Institute of Politics

Ertharin Cousin

Former Executive Director of the United Nations World Food Programme, Nominated by President Obama

  • Fall 2021 Pritzker Fellow

  • Seminar Series: "The Politics of Hunger"

    Seminars

Ertharin Cousin a global agriculture, food security and nutrition solutions thought leader and sustainability advocate. She currently serves as a Richard von Weizsäcker Fellow of the Robert Bosch Academy; a Distinguished Fellow at the Chicago Council on Global Affairs; a Visiting Scholar at the Stanford University, Center on Food Security and Environment; and as the CEO and Founder of Food Systems for the Future, a nutrition impact investment fund. From 2012 until 2017, Cousin led the United Nations World Food Programme (WFP). In 2009, Cousin was nominated and confirmed as the U.S. Ambassador to the UN Agencies for Food and Agriculture in Rome.
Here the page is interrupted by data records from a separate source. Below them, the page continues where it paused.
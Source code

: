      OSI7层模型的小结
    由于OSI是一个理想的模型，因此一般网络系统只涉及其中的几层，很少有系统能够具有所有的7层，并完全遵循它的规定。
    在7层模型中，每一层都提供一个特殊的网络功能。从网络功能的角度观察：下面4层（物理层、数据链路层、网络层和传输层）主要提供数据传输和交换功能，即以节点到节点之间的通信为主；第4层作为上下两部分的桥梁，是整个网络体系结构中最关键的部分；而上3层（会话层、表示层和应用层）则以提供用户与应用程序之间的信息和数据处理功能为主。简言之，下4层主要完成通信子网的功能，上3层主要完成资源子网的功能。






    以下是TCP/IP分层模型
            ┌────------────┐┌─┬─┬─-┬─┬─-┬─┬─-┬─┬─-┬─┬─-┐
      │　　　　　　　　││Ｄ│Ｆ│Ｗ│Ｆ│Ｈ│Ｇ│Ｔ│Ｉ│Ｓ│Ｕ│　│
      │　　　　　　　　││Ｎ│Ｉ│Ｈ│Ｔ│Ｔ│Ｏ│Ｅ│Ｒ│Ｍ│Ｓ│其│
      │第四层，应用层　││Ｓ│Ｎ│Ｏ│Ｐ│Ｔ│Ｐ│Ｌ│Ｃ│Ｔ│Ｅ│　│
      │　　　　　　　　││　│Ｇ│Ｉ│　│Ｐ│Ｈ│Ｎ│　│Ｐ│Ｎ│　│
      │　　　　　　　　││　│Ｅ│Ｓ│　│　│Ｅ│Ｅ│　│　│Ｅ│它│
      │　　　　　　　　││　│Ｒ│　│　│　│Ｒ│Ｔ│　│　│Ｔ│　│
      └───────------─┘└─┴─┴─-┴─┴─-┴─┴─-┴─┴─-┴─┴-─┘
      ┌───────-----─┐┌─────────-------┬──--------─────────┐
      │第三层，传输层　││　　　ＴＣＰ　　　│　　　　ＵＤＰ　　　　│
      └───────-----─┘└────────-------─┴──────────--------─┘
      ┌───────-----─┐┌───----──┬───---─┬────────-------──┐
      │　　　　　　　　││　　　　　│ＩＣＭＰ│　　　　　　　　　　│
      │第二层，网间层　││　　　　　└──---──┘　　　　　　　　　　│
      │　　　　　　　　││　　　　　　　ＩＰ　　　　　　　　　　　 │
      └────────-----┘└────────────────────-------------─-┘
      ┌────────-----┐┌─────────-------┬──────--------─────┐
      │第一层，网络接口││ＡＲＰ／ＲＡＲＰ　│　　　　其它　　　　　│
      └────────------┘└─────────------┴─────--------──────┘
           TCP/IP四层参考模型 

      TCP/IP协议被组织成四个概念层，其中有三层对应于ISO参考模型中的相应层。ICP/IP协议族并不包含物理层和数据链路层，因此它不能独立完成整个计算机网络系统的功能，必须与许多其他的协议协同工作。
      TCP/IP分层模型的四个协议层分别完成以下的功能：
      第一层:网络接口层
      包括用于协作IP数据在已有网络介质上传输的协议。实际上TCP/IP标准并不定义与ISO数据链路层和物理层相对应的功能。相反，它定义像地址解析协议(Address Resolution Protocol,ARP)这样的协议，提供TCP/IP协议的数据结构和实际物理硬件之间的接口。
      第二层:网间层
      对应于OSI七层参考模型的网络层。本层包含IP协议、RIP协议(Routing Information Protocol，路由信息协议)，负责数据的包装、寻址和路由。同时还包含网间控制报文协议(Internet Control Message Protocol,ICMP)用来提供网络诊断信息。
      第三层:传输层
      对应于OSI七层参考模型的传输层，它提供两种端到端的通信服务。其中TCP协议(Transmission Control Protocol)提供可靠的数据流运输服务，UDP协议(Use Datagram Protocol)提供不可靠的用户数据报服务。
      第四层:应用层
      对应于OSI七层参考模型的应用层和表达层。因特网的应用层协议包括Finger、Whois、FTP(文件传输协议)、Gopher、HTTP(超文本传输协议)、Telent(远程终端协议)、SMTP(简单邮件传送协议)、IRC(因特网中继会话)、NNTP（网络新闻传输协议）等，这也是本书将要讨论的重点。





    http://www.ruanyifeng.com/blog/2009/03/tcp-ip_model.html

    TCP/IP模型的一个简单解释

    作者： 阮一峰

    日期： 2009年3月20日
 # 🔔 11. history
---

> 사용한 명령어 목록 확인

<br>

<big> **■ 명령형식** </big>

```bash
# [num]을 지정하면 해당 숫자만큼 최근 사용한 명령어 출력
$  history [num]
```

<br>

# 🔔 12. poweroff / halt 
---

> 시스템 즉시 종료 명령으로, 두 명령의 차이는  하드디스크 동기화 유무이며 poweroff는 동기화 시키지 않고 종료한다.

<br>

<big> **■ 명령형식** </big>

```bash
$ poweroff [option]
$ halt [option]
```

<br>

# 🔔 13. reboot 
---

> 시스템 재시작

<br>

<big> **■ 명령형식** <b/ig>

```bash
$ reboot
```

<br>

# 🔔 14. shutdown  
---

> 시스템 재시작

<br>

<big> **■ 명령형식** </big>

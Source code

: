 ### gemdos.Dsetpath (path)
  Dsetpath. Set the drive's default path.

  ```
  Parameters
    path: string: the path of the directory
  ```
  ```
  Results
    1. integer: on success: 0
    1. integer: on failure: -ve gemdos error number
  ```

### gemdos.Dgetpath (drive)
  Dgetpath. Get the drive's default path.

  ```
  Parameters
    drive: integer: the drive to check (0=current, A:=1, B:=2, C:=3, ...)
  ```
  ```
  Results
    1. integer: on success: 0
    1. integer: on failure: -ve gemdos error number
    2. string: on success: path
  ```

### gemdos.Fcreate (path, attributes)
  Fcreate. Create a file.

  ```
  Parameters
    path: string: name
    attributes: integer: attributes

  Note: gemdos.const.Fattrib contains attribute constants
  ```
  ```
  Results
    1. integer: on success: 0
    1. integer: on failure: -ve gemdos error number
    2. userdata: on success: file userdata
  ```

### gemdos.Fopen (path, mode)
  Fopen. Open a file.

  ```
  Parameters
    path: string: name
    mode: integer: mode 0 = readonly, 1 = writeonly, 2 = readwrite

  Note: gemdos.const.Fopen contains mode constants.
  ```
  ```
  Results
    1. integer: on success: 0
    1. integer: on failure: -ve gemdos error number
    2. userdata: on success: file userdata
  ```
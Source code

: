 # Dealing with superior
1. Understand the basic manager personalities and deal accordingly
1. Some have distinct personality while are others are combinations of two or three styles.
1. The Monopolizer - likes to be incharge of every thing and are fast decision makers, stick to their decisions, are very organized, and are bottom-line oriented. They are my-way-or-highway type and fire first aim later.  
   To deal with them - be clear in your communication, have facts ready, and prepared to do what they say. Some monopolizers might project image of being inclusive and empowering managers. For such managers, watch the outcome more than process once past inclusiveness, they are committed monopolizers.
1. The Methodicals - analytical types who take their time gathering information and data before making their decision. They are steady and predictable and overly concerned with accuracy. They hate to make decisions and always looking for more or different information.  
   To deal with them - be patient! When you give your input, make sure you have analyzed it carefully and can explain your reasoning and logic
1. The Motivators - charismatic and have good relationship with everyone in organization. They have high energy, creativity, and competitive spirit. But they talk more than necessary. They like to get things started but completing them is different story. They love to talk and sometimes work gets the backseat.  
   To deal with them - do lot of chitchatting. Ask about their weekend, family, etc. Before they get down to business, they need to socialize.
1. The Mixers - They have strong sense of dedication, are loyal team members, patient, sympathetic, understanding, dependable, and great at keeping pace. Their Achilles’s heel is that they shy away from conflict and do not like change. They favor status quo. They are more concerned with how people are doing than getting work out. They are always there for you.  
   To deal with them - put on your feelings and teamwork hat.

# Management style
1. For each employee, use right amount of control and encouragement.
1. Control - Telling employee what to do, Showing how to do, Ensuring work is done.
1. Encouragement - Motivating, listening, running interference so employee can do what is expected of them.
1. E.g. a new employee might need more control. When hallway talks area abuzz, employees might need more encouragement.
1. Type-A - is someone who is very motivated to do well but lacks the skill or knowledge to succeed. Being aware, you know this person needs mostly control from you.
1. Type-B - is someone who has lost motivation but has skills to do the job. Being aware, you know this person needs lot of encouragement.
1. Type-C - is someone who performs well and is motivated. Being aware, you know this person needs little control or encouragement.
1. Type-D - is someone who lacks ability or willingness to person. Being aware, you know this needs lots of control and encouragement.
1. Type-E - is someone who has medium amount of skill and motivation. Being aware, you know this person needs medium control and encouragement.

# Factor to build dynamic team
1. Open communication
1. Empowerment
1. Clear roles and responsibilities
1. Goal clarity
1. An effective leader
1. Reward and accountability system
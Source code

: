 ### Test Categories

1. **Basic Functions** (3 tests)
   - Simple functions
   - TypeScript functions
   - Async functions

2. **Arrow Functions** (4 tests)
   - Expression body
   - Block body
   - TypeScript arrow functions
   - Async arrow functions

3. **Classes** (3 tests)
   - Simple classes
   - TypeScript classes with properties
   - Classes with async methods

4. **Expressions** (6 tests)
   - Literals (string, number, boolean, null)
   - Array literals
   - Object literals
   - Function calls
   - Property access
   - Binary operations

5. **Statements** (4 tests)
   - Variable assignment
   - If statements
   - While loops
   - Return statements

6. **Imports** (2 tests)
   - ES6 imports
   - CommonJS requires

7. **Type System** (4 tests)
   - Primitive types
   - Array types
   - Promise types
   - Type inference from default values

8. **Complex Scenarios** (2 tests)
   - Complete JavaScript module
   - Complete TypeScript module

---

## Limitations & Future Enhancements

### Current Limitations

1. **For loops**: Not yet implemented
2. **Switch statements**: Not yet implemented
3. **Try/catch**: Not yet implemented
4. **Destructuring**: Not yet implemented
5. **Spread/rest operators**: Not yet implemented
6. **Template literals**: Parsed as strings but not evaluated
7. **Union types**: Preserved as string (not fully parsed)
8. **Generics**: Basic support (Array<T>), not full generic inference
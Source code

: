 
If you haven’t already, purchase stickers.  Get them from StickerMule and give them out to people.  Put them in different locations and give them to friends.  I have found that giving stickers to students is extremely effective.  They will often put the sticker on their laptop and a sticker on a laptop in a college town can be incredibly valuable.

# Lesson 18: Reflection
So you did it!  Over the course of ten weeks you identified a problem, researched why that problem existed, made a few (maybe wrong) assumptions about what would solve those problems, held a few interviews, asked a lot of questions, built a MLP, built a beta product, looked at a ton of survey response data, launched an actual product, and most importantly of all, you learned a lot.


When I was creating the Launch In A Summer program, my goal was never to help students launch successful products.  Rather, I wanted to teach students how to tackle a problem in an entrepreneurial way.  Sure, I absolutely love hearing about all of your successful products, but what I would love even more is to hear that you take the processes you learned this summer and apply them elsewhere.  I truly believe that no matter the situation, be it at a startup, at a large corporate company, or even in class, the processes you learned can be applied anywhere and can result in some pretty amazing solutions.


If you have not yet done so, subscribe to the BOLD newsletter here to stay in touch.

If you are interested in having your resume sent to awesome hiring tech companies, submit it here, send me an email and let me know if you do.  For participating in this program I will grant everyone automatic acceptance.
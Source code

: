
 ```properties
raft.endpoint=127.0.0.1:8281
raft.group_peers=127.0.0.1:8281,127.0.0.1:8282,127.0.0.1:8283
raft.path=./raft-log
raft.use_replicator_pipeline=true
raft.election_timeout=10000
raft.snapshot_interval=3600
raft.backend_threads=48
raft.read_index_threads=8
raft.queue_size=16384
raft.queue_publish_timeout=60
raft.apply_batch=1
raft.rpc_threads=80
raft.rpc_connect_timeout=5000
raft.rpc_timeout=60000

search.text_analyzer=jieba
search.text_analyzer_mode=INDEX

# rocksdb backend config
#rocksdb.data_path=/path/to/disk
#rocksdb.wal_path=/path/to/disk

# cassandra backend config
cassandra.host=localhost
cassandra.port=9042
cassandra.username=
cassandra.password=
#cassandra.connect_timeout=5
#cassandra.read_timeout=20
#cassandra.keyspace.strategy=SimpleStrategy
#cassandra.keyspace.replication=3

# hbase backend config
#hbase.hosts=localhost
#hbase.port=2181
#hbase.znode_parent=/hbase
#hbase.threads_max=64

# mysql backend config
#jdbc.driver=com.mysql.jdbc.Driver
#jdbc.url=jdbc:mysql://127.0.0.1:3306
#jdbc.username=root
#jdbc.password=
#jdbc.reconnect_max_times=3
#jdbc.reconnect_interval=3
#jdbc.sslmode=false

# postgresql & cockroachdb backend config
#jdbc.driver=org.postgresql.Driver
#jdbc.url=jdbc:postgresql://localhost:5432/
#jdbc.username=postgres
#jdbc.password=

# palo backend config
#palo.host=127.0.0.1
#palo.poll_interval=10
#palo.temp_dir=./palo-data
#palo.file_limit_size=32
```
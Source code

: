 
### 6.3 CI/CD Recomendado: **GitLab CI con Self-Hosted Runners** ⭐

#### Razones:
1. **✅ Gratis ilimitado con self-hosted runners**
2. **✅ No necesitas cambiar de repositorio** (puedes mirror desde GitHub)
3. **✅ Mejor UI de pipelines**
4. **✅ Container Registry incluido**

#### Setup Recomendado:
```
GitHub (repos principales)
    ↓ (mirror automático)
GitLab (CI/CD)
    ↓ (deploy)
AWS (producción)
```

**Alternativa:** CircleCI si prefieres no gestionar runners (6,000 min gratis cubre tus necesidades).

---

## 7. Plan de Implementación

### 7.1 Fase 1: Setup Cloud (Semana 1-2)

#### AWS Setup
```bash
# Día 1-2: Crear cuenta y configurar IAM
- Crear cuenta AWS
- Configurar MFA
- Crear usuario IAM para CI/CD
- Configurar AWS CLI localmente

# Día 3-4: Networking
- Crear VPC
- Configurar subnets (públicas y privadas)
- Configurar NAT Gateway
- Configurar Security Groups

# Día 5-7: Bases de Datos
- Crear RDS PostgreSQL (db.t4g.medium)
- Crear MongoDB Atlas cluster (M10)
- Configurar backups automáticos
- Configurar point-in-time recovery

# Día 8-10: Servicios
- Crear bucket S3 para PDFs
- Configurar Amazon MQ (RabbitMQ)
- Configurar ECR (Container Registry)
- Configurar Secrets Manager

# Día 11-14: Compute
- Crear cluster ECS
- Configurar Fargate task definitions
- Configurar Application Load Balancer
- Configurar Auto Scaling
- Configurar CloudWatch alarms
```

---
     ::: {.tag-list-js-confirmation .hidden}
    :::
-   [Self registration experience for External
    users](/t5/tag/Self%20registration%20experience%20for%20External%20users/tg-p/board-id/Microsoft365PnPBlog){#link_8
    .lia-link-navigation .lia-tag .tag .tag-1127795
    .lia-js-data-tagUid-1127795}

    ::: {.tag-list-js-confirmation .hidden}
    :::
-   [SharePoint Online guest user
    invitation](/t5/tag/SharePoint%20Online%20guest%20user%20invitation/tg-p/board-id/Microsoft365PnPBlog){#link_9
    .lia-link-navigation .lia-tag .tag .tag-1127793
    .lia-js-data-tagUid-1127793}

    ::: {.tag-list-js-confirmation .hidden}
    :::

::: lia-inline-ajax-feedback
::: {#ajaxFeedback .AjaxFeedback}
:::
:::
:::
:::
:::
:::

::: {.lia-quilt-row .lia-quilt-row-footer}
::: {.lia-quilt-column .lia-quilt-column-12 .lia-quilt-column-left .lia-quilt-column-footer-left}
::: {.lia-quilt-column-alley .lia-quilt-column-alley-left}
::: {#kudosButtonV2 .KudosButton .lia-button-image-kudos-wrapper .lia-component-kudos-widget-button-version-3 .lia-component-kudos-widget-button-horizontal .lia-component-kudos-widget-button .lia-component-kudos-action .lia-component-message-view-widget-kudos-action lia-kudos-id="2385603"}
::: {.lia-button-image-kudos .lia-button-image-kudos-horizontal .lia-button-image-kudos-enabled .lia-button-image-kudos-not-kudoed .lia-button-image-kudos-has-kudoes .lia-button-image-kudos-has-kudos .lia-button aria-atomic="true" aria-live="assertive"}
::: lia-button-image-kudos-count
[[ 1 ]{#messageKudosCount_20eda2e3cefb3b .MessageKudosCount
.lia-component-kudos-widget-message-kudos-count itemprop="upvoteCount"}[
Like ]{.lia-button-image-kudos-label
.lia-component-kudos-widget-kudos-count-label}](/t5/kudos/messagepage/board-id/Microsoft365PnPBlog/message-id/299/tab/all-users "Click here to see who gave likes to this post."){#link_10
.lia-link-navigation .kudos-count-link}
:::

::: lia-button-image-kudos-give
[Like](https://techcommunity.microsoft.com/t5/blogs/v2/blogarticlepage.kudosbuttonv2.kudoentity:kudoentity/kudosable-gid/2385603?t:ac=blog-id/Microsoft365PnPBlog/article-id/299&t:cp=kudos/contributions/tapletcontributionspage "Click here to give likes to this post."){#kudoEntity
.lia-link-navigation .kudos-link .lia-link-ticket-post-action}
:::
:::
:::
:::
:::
Prior to her global hunger work, Cousin helped lead the U.S. domestic fight to end hunger including service as the Executive Vice President and Chief Operating Officer of America’s Second Harvest - now Feeding America.

Seminars

"The Politics of Hunger"

In 2021, how can anyone really remain hungry or malnourished? COVID-19 illuminated the disparities in both the domestic and international food systems, forcing us to rethink the often-asked question, “Don’t we grow more than enough food to feed everyone on the planet?” In fact, if America maintains the world’s most productive agriculture system, why were food bank lines long and grocery shelves empty? The data suggests a majority of people in our society “care” about the hungry and malnourished. Yet today, American children go to bed hungry. The medical and academic communities now acknowledge a correlation between the increase in noncommunicable disease, diet and poverty. A bipartisan Congressional hunger caucus has long championed the issue of ending hunger. New temporary emergency programs and increases in food assistance represent encouraging actions, but these time-limited programs fail to address the structural challenges of ending hunger in America. Internationally in 2020, COVID-19 exacerbated the protracted hunger problems, increasing the numbers of malnourished children and hungry families to a ten-year high of some 850 million. Former UN World Food Programme Executive Directors, Catherine Bertini, a lifelong Republican, and Ertharin Cousin, a Democratic policy advocate, will lead each seminar through lectures, readings, group debates and discussions. The class will explore the thorny issues and questions which shape the politics of domestic and international hunger.